Thursday 11 March 5 pm :: I have had 4 appreciative comments. Encouraged by this, I decide to submit the piece. I make some changes. I send the piece to Reality. Reality is primarily a print based medium, but they also publish work on their website. If Reality accept the piece, then I can take the draft piece down. I have a church AGM to run that evening, so I leave the office in a hurry.

Friday 12 March 9 am :: It has been a big Thursday evening and another night away from my family, so I drink a slow morning coffee with Lynne and Kayli.

Friday 12 March 11 am :: I arrive at the office to find messages on my home phone, work phone, cell phone and email from Reality.

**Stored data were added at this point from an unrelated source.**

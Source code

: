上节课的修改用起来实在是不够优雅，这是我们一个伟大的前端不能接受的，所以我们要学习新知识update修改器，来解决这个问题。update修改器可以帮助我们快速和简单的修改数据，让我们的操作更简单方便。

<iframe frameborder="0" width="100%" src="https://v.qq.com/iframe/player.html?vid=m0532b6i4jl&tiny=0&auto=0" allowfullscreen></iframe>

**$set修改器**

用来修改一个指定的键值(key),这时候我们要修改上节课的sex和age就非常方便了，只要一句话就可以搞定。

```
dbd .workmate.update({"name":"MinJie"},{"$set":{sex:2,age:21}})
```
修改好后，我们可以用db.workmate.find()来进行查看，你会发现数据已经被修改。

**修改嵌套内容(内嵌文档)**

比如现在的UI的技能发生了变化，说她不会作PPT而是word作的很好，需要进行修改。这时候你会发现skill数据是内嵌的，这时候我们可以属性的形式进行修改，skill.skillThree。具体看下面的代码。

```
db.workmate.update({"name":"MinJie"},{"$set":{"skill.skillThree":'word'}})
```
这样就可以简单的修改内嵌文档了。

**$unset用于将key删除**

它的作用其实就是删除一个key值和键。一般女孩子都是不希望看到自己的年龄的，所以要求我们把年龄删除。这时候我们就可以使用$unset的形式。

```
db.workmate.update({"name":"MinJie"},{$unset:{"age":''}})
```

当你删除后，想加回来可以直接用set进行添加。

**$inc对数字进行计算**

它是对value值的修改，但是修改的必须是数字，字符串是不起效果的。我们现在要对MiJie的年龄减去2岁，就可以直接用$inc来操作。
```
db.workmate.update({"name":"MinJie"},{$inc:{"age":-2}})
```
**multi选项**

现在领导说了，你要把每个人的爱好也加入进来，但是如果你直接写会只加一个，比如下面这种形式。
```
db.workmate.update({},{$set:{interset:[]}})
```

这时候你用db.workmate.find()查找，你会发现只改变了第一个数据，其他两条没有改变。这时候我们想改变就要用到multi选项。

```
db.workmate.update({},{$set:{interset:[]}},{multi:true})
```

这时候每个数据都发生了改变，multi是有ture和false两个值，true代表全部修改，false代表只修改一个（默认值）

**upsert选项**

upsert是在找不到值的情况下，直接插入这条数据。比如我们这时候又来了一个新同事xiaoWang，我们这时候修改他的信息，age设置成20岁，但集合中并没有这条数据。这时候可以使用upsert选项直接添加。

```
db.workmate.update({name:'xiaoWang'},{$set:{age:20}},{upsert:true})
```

By the time Reality have cleared their email, and received my piece, that Friday morning, they have already received two copies of my draft post, emailed to them, cut and pasted from my website. I am totally unaware of this. No one has told me they are cutting and pasting from my website and sending it on to other people. This is a draft piece of work. I am angry.

Technically my creative common license makes this OK, although it does cut across my statement on the blog that this was a piece in process, and my request for feedback.

Reality say they like the article and want to print it. They are, quite rightly, concerned that by the time their print based medium has printed my article, lots of people in New Zealand, might have read by piece by email. So I can either publish (unpaid) with them, or publish (unpaid) on my blog. However, since they will put my piece on their website, I can get the best of both worlds, just at a slower pace. I pull the draft piece of my blog.

Friday 12 March 3:00 pm :: I am now under internet pressure to put the piece back up on my blog.

I (think) I have learnt
1. The internet moves VERY fast.
2. Print based medium is under huge pressure from internet media.
3. That I cannot trust the internet, including other Christians. Anything I put up on my blog, can and will be, cut and pasted and sent without my knowledge.
4. That unless something changes in either writing medium or the way people use the internet, that my print writing and internet writing career are incompatible. I can no longer use my blog as a place to process work.
5. That this is sad, and I would love to find another way forward.

Posted by steve at 09:47 PM

whats the internet point 3

I continue to ponder the ethics of the internet and the personal implications for me as a thinker and writer. I have been informed that my Open Letter to Mel was cut and pasted from this website and emailed to people around New Zealand, without my knowledge.

I struggle with this. I put the letter up. I asked for feedback. There were 2 comments and 2 emails, yet I find out via a friend that via email it is flying around the internet.

I think aloud. The blog is great for that. I want to be read. I am honoured that people would cut and paste it. But why, oh why, couldn’t you pay me the courtesy of telling me. I feel quite exploited on this one.

Perhaps I am just too naive for this internet game.

Posted by steve at 11:24 AM

Monday, January 19, 2004

Newsflash

The Taylor household is in uproar. The dog is dancing on the table. The guinea pig has just had kittens.

Drum roll … I have been mentioned FOUR yes, FOUR, times on Jordon Coopers blog. Jordon is a wonderful man who could now an internet friend for life. Off to change my blogroll!